Linux-mm Archive on lore.kernel.org
 help / color / Atom feed
From: Michal Hocko <mhocko@kernel.org>
To: Srikar Dronamraju <srikar@linux.vnet.ibm.com>
Cc: David Hildenbrand <david@redhat.com>,
	Andrew Morton <akpm@linux-foundation.org>,
	linuxppc-dev@lists.ozlabs.org, linux-mm@kvack.org,
	linux-kernel@vger.kernel.org, Mel Gorman <mgorman@suse.de>,
	Vlastimil Babka <vbabka@suse.cz>,
	"Kirill A. Shutemov" <kirill@shutemov.name>,
	Christopher Lameter <cl@linux.com>,
	Michael Ellerman <mpe@ellerman.id.au>,
	Linus Torvalds <torvalds@linux-foundation.org>,
	Gautham R Shenoy <ego@linux.vnet.ibm.com>,
	Satheesh Rajendran <sathnaga@linux.vnet.ibm.com>
Subject: Re: [PATCH v5 3/3] mm/page_alloc: Keep memoryless cpuless node 0 offline
Date: Thu, 2 Jul 2020 10:41:23 +0200
Message-ID: <20200702084123.GC18446@dhcp22.suse.cz> (raw)
In-Reply-To: <20200702064408.GD17918@linux.vnet.ibm.com>

On Thu 02-07-20 12:14:08, Srikar Dronamraju wrote:
> * Michal Hocko <mhocko@kernel.org> [2020-07-01 14:21:10]:
> 
> > > >>>>>>
> > > >>>>>> 2. Also existence of dummy node also leads to inconsistent information. The
> > > >>>>>> number of online nodes is inconsistent with the information in the
> > > >>>>>> device-tree and resource-dump
> > > >>>>>>
> > > >>>>>> 3. When the dummy node is present, single node non-Numa systems end up showing
> > > >>>>>> up as NUMA systems and numa_balancing gets enabled. This will mean we take
> > > >>>>>> the hit from the unnecessary numa hinting faults.
> > > >>>>>
> > > >>>>> I have to say that I dislike the node online/offline state and directly
> > > >>>>> exporting that to the userspace. Users should only care whether the node
> > > >>>>> has memory/cpus. Numa nodes can be online without any memory. Just
> > > >>>>> offline all the present memory blocks but do not physically hot remove
> > > >>>>> them and you are in the same situation.
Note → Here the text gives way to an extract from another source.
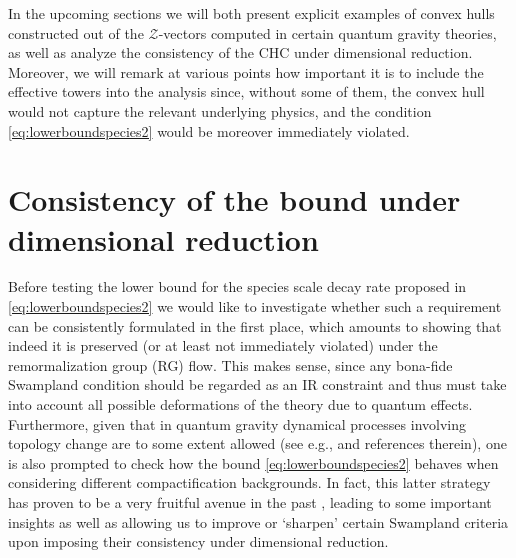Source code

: In the upcoming sections we will both present explicit examples of convex hulls constructed out of the $\mathcal{Z}$-vectors computed in certain quantum gravity theories, as well as analyze the consistency of the CHC under dimensional reduction. Moreover, we will remark at various points how important it is to include the effective towers into the analysis since, without some of them, the convex hull would not capture the relevant underlying physics, and the condition \eqref{eq:lowerboundspecies2} would be moreover immediately violated. %


\section{Consistency of the bound under dimensional reduction}
\label{s:consistencydimreduc}

Before testing the lower bound for the species scale decay rate proposed in \eqref{eq:lowerboundspecies2} we would like to investigate whether such a requirement can be consistently formulated in the first place, which amounts to showing that indeed it is preserved (or at least not immediately violated) under the remormalization group (RG) flow. This makes sense, since any bona-fide Swampland condition should be regarded as an IR constraint and thus must take into account all possible deformations of the theory due to quantum effects. Furthermore, given that in quantum gravity dynamical processes involving topology change are to some extent allowed (see e.g., \cite{McNamara:2019rup} and references therein), one is also prompted to check how the bound \eqref{eq:lowerboundspecies2} behaves when considering different compactification backgrounds. In fact, this latter strategy has proven to be a very fruitful avenue in the past \cite{Heidenreich:2015nta,Rudelius:2021oaz,Etheredge:2022opl}, leading to some important insights as well as allowing us to improve or `sharpen' certain Swampland criteria upon imposing their consistency under dimensional reduction.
If users are confused by an
> > > >>>>> output of tools like numactl -H then those could be updated and hide
> > > >>>>> nodes without any memory&cpus.
> > > >>>>>
> > > >>>>> The autonuma problem sounds interesting but again this patch doesn't
> > > >>>>> really solve the underlying problem because I strongly suspect that the
> > > >>>>> problem is still there when a numa node gets all its memory offline as
> > > >>>>> mentioned above.
> > 
> > I would really appreciate a feedback to these two as well.
> 
> 1. Its not just numactl that's to be fixed but all tools/utilities that
> depend on /sys/devices/system/node/online. Are we saying to not rely/believe
> in the output given by the kernel but do further verification?  

No, what we are saying is that even an online node might have zero
number of online pages/cpus. So the online status is not really
something that matters. If people are confused by that output then user
space tools can make their confusion go away. I really do not understand
why the kernel should do any logic there.

> Also how would the user space differentiate between the case where the
> Kernel missed marking a node as offline to the case where the memory was
> offlined on a cpuless node but node wasn't offline?.

What I am arguing is that those two shouldn't be any different. Really!

> 2. Regarding the autonuma, the case of offline memory is user/admin driven,
> so if there is a performance hit, its something that's driven by his
> user/admin actions. Also how often do we see users offline complete memory
> of cpuless node on a 2 node system?

How often do we see crippled HW configurations like that? Really if
autonuma should be made more clever for one case it should recognize the
other as well.

> > > [    0.009726] SRAT: PXM 1 -> APIC 0x00 -> Node 0
> > > [    0.009727] SRAT: PXM 1 -> APIC 0x01 -> Node 0
> > > [    0.009727] SRAT: PXM 1 -> APIC 0x02 -> Node 0
> > > [    0.009728] SRAT: PXM 1 -> APIC 0x03 -> Node 0
> > > [    0.009731] ACPI: SRAT: Node 0 PXM 1 [mem 0x00000000-0x0009ffff]
> > > [    0.009732] ACPI: SRAT: Node 0 PXM 1 [mem 0x00100000-0xbfffffff]
> > > [    0.009733] ACPI: SRAT: Node 0 PXM 1 [mem 0x100000000-0x13fffffff]
> > 
> > This begs a question whether ppc can do the same thing?
> 
> Certainly ppc can be made to adapt to this situation but that would be a
> workaround. Do we have a reason why we think node 0 is unique and special?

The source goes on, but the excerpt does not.